O cu é um pária. Nós, “as minorias”, os invisíveis e os intocáveis nas mais diversas manifestações e dimensões de sofrimento e luta, temos nossa história marcada pela impossibilidade de existir plenamente, de exercer a liberdade de transitar socialmente, de morrer feito nada e de sentir medo cotidianamente. Nós continuamos sendo assassinades.
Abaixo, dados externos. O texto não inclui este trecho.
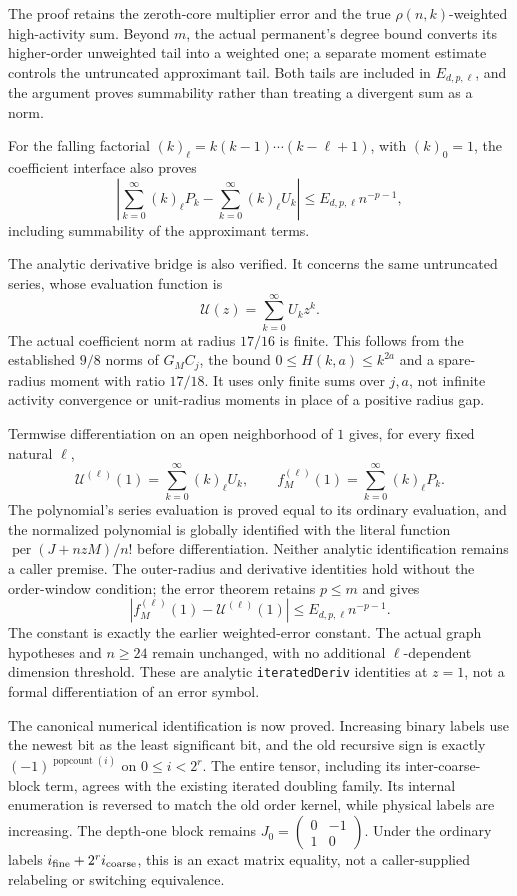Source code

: \documentclass[11pt]{article}
\begin{document}
The proof retains the zeroth-core multiplier error and the true $\rho(n,k)$-weighted high-activity sum. Beyond $m$, the actual permanent's degree bound converts its higher-order unweighted tail into a weighted one; a separate moment estimate controls the untruncated approximant tail. Both tails are included in $E_{d,p,\ell}$, and the argument proves summability rather than treating a divergent sum as a norm.

For the falling factorial $(k)_\ell=k(k-1)\cdots(k-\ell+1)$, with $(k)_0=1$, the coefficient interface also proves
\[
 \left|\sum_{k=0}^{\infty}(k)_\ell P_k
       -\sum_{k=0}^{\infty}(k)_\ell U_k\right|
 \le E_{d,p,\ell}n^{-p-1},
\]
including summability of the approximant terms.

The analytic derivative bridge is also verified. It concerns the same untruncated series, whose evaluation function is
\[
 \mathcal U(z)=\sum_{k=0}^{\infty}U_kz^k.
\]
The actual coefficient norm at radius $17/16$ is finite. This follows from the established $9/8$ norms of $G_MC_j$, the bound $0\le H(k,a)\le k^{2a}$ and a spare-radius moment with ratio $17/18$. It uses only finite sums over $j,a$, not infinite activity convergence or unit-radius moments in place of a positive radius gap.

Termwise differentiation on an open neighborhood of $1$ gives, for every fixed natural $\ell$,
\[
 \mathcal U^{(\ell)}(1)=\sum_{k=0}^{\infty}(k)_\ell U_k,
 \qquad f_M^{(\ell)}(1)=\sum_{k=0}^{\infty}(k)_\ell P_k.
\]
The polynomial's series evaluation is proved equal to its ordinary evaluation, and the normalized polynomial is globally identified with the literal function $\operatorname{per}(J+nzM)/n!$ before differentiation. Neither analytic identification remains a caller premise. The outer-radius and derivative identities hold without the order-window condition; the error theorem retains $p\le m$ and gives
\[
 \left|f_M^{(\ell)}(1)-\mathcal U^{(\ell)}(1)\right|
 \le E_{d,p,\ell}n^{-p-1}.
\]
The constant is exactly the earlier weighted-error constant. The actual graph hypotheses and $n\ge24$ remain unchanged, with no additional $\ell$-dependent dimension threshold. These are analytic \texttt{iteratedDeriv} identities at $z=1$, not a formal differentiation of an error symbol.

The canonical numerical identification is now proved. Increasing binary labels use the newest bit as the least significant bit, and the old recursive sign is exactly $(-1)^{\operatorname{popcount}(i)}$ on $0\le i<2^r$. The entire tensor, including its inter-coarse-block term, agrees with the existing iterated doubling family. Its internal enumeration is reversed to match the old order kernel, while physical labels are increasing. The depth-one block remains $J_0=\left(\begin{smallmatrix}0&-1\\1&0\end{smallmatrix}\right)$. Under the ordinary labels $i_{\rm fine}+2^r i_{\rm coarse}$, this is an exact matrix equality, not a caller-supplied relabeling or switching equivalence.
\end{document}
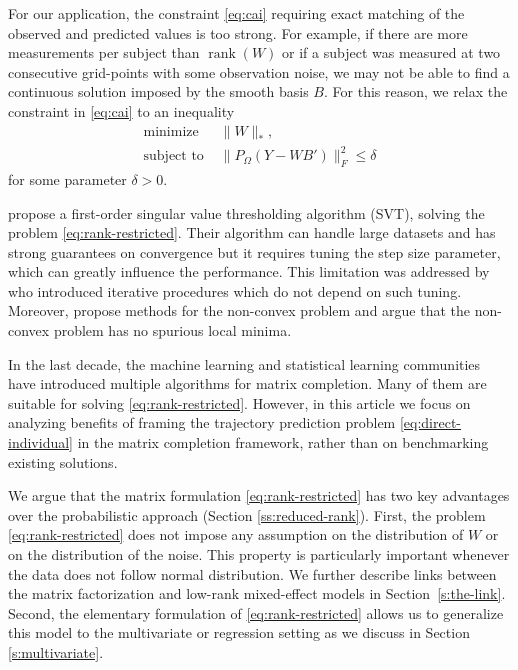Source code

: \documentclass[preprint]{imsart}
\numberwithin{equation}{section}
\theoremstyle{plain}
\DeclareMathOperator*{\rank}{rank}
\begin{document}
For our application, the constraint \eqref{eq:cai} requiring exact matching of the observed and predicted values is too strong. For example, if there are more measurements per subject than $\rank(W)$ or if a subject was measured at two consecutive grid-points with some observation noise, we may not be able to find a continuous solution imposed by the smooth basis $B$. For this reason, we relax the constraint in \eqref{eq:cai} to an inequality
\begin{align}
\text{minimize\ \ } & \|W\|_*,  \nonumber\\
\text{subject to\ \ } & \| P_\Omega(Y - WB') \|_F^2 \leq \delta
\label{eq:rank-restricted}
\end{align}
for some parameter $\delta > 0$.

\citet{cai2010singular} propose a first-order singular value thresholding algorithm (SVT), solving the problem \eqref{eq:rank-restricted}. Their algorithm can handle large datasets and has strong guarantees on convergence but it requires tuning the step size parameter, which can greatly influence the performance. This limitation was addressed by \citet{ma2011fixed,mazumder2010spectral,hastie2015matrix} who introduced iterative procedures which do not depend on such tuning. Moreover, \citet{hardt2014fast,chen2015fast} propose methods for the non-convex problem and \citet{ge2016matrix} argue that the non-convex problem has no spurious local minima.

In the last decade, the machine learning and statistical learning communities have introduced multiple algorithms for matrix completion. Many of them are suitable for solving \eqref{eq:rank-restricted}. However, in this article we focus on analyzing benefits of framing the trajectory prediction problem \eqref{eq:direct-individual} in the matrix completion framework, rather than on benchmarking existing solutions.

We argue that the matrix formulation \eqref{eq:rank-restricted} has two key advantages over the probabilistic approach (Section \ref{ss:reduced-rank}). First, the problem \eqref{eq:rank-restricted} does not impose any assumption on the distribution of $W$ or on the distribution of the noise. This property is particularly important whenever the data does not follow normal distribution. We further describe links between the matrix factorization and low-rank mixed-effect models in Section~\ref{s:the-link}. Second, the elementary formulation of \eqref{eq:rank-restricted} allows us to generalize this model to the multivariate or regression setting as we discuss in Section \ref{s:multivariate}.  
\end{document}
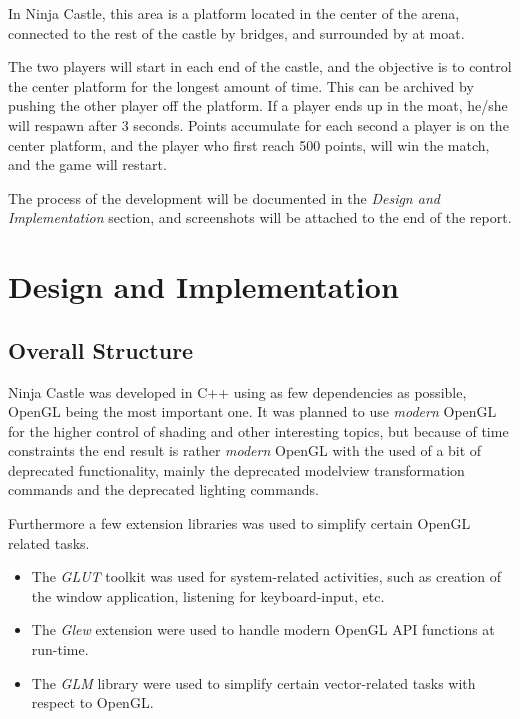 \documentclass[12pt,a4paper,titlepage]{article}
\begin{document}
In Ninja Castle, this area is a platform located in the center of the arena,
connected to the rest of the castle by bridges, and surrounded by at moat.

The two players will start in each end of the castle, and the objective is to
control the center platform for the longest amount of time. This can be
archived by pushing the other player off the platform. If a player ends up in
the moat, he/she will respawn after 3 seconds. Points accumulate for each
second a player is on the center platform, and the player who first reach 500
points, will win the match, and the game will restart.

The process of the development will be documented in the \emph{Design and
Implementation} section, and screenshots will be attached to the end of the
report.

\section{Design and Implementation}
\label{sec-2}
\subsection*{Overall Structure}
\label{sec-2-1}
Ninja Castle was developed in C++ using as few dependencies as possible,
OpenGL being the most important one. It was planned to use \emph{modern} OpenGL
for the higher control of shading and other interesting topics, but because
of time constraints the end result is rather \emph{modern} OpenGL with the used of 
a bit of deprecated functionality, mainly the deprecated modelview
transformation commands and the deprecated lighting commands.


Furthermore a few extension libraries was used to simplify certain OpenGL
related tasks.

\begin{itemize}
\item The \emph{GLUT} toolkit was used for system-related activities, such as creation
of the window application, listening for keyboard-input, etc.
\item The \emph{Glew} extension were used to handle modern OpenGL API functions at run-time.
\item The \emph{GLM} library were used to simplify certain vector-related tasks with
respect to OpenGL.
\end{itemize}
\end{document}
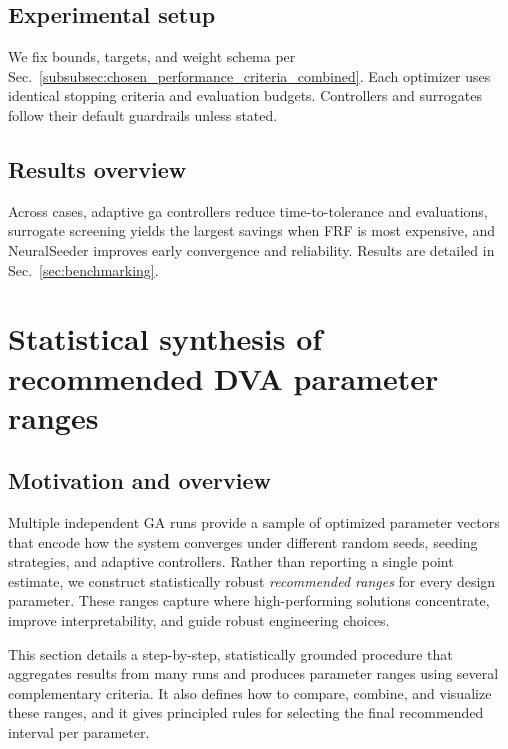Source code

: \documentclass[12pt,a4paper]{article}
\begin{document}
\subsection{Experimental setup}
We fix bounds, targets, and weight schema per Sec.~\ref{subsubsec:chosen_performance_criteria_combined}. Each optimizer uses identical stopping criteria and evaluation budgets. Controllers and surrogates follow their default guardrails unless stated.

\subsection{Results overview}
Across cases, adaptive \gls{ga} controllers reduce time-to-tolerance and evaluations, surrogate screening yields the largest savings when FRF is most expensive, and NeuralSeeder improves early convergence and reliability. Results are detailed in Sec.~\ref{sec:benchmarking}.

\section{Statistical synthesis of recommended DVA parameter ranges}
\label{sec:statistical-ranges}

\subsection{Motivation and overview}
Multiple independent GA runs provide a sample of optimized parameter vectors that encode how the system converges under different random seeds, seeding strategies, and adaptive controllers. Rather than reporting a single point estimate, we construct statistically robust \emph{recommended ranges} for every design parameter. These ranges capture where high-performing solutions concentrate, improve interpretability, and guide robust engineering choices.

This section details a step-by-step, statistically grounded procedure that aggregates results from many runs and produces parameter ranges using several complementary criteria. It also defines how to compare, combine, and visualize these ranges, and it gives principled rules for selecting the final recommended interval per parameter.
\end{document}
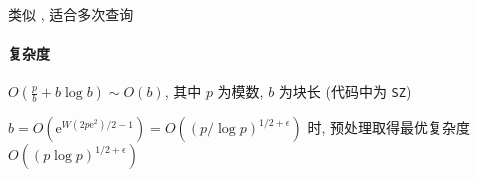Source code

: 类似 , 适合多次查询

\paragraph{复杂度}

\(\displaystyle O\left(\frac{p}{b}+b\log b\right)\sim O(b)\), 其中 \(p\) 为模数, \(b\) 为块长 (代码中为 \verb|SZ|)

\(b=O\left(\mathrm{e}^{W(2p \mathrm{e}^2)/2-1}\right)=O\left((p/\log p)^{1/2+\epsilon}\right)\) 时, 预处理取得最优复杂度 \(O\left((p\log p)^{1/2+\epsilon}\right)\)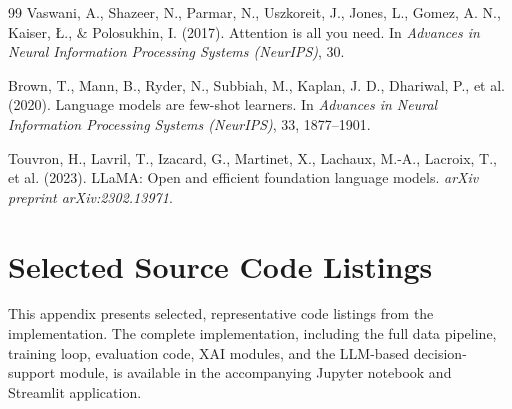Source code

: \documentclass[12pt,a4paper,oneside]{report}
\begin{document}
\begin{thebibliography}{99}
Vaswani, A., Shazeer, N., Parmar, N., Uszkoreit, J., Jones, L., Gomez, A. N., Kaiser, {\L}., \& Polosukhin, I.
(2017). Attention is all you need. In \textit{Advances in Neural Information Processing Systems (NeurIPS)}, 30.

Brown, T., Mann, B., Ryder, N., Subbiah, M., Kaplan, J. D., Dhariwal, P., et al. (2020). Language models are
few-shot learners. In \textit{Advances in Neural Information Processing Systems (NeurIPS)}, 33, 1877--1901.

Touvron, H., Lavril, T., Izacard, G., Martinet, X., Lachaux, M.-A., Lacroix, T., et al. (2023). LLaMA: Open and
efficient foundation language models. \textit{arXiv preprint arXiv:2302.13971}.

\end{thebibliography}

\appendix
\chapter{Selected Source Code Listings}
\label{ap:code}

This appendix presents selected, representative code listings from the implementation. The complete
implementation, including the full data pipeline, training loop, evaluation code, XAI modules, and the LLM-based
decision-support module, is available in the accompanying Jupyter notebook and Streamlit application.
\end{document}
O Cu como símbolo de transformação apresenta uma gama grande de significados, logo o tabu do Cu, também.

Outro importante fato a ser mencionado é que quando saí de casa e fui morar em outra cidade, Salvador, para me assumir e viver mais próximo de mim, viver minha sexualidade plenamente, encontrei a poesia “Objeto de amor”, lá pelos anos de 2003. Ninguém tem noção da força deste acontecimento. Era um momento difícil, mas foi em um dia, quando comprei um livro de poesias reunidas da Adélia Prado, que, pela primeira vez em minha vida, ouvi uma narrativa positiva sobre o Cu. Sobre esta parte de mim tão querida e desejada.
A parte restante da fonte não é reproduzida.